• Available data:
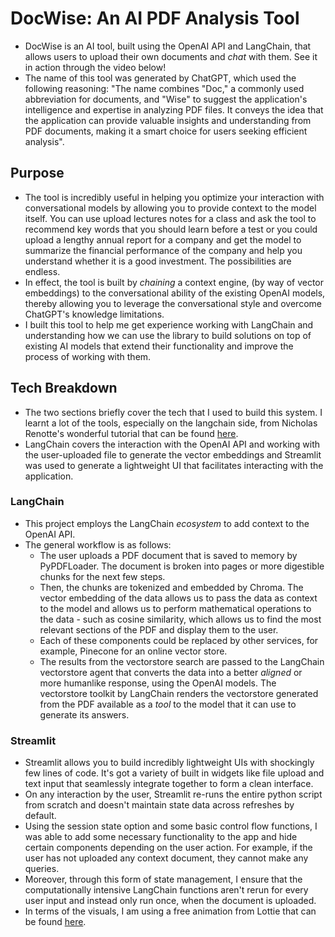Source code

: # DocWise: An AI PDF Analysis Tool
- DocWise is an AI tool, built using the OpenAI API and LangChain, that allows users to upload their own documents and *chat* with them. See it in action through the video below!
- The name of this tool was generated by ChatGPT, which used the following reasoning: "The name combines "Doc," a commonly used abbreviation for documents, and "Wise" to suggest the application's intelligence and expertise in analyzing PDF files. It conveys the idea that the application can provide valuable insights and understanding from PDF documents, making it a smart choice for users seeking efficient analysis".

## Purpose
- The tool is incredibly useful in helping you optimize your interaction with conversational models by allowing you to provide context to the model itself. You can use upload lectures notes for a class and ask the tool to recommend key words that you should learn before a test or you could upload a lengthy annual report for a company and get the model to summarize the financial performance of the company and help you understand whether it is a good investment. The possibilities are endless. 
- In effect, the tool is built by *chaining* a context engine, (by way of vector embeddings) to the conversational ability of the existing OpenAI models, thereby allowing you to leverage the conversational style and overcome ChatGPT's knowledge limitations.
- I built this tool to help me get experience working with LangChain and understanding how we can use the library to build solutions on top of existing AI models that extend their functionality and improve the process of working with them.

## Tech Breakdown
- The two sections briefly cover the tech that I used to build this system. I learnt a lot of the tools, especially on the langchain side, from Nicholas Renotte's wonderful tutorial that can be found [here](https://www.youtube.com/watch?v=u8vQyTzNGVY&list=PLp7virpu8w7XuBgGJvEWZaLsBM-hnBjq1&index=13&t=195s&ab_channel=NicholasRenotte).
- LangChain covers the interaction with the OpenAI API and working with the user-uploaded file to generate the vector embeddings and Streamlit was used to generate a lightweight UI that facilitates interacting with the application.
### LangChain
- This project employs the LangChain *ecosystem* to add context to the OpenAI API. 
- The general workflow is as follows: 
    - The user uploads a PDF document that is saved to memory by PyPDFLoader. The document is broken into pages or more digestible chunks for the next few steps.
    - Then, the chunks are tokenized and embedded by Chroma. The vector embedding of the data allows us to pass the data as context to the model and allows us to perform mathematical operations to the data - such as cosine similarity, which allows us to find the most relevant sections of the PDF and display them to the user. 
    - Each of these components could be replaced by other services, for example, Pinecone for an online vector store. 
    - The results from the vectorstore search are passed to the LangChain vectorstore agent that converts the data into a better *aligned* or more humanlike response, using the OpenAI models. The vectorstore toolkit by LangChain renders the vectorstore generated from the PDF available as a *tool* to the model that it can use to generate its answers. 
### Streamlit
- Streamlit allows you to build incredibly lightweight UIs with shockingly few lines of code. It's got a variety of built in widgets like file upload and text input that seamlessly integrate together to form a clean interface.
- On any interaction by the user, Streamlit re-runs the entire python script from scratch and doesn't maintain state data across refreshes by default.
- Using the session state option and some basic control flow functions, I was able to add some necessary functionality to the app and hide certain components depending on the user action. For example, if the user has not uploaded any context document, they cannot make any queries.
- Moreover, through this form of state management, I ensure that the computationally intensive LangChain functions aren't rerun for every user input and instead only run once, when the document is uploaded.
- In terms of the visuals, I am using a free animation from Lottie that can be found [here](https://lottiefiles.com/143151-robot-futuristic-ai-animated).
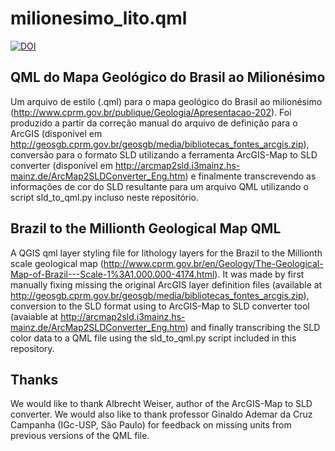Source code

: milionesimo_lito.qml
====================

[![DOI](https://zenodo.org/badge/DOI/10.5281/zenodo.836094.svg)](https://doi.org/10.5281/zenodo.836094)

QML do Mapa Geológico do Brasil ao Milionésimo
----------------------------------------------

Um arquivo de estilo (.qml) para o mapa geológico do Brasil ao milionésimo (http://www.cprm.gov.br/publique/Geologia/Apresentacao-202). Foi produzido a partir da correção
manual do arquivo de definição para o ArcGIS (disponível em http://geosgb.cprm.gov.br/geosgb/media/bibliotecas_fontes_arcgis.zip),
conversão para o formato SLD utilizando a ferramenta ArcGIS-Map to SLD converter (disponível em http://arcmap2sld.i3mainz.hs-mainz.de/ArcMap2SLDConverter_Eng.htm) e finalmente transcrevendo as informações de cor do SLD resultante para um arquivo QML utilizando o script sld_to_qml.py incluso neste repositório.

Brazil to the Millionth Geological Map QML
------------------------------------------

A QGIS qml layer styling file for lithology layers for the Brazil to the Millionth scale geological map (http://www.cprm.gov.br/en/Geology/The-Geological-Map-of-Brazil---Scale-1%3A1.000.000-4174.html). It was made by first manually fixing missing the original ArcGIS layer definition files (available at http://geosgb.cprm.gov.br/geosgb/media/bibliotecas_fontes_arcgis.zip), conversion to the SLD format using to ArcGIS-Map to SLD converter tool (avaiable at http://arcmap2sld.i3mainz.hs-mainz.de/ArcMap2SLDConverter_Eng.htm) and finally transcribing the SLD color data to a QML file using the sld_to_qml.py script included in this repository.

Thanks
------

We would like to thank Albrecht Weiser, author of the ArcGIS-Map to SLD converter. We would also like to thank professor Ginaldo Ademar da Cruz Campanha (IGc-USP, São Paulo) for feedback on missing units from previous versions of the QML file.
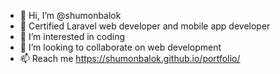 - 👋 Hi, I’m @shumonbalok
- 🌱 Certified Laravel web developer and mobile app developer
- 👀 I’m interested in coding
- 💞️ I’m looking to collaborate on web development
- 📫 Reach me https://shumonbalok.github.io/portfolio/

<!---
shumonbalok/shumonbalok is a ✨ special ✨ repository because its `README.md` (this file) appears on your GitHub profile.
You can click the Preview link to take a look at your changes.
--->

• Task brief: Each line in the data that holds the string "embeddings" needs to be copied.

• Reply:
- In effect, the tool is built by *chaining* a context engine, (by way of vector embeddings) to the conversational ability of the existing OpenAI models, thereby allowing you to leverage the conversational style and overcome ChatGPT's knowledge limitations.
- LangChain covers the interaction with the OpenAI API and working with the user-uploaded file to generate the vector embeddings and Streamlit was used to generate a lightweight UI that facilitates interacting with the application.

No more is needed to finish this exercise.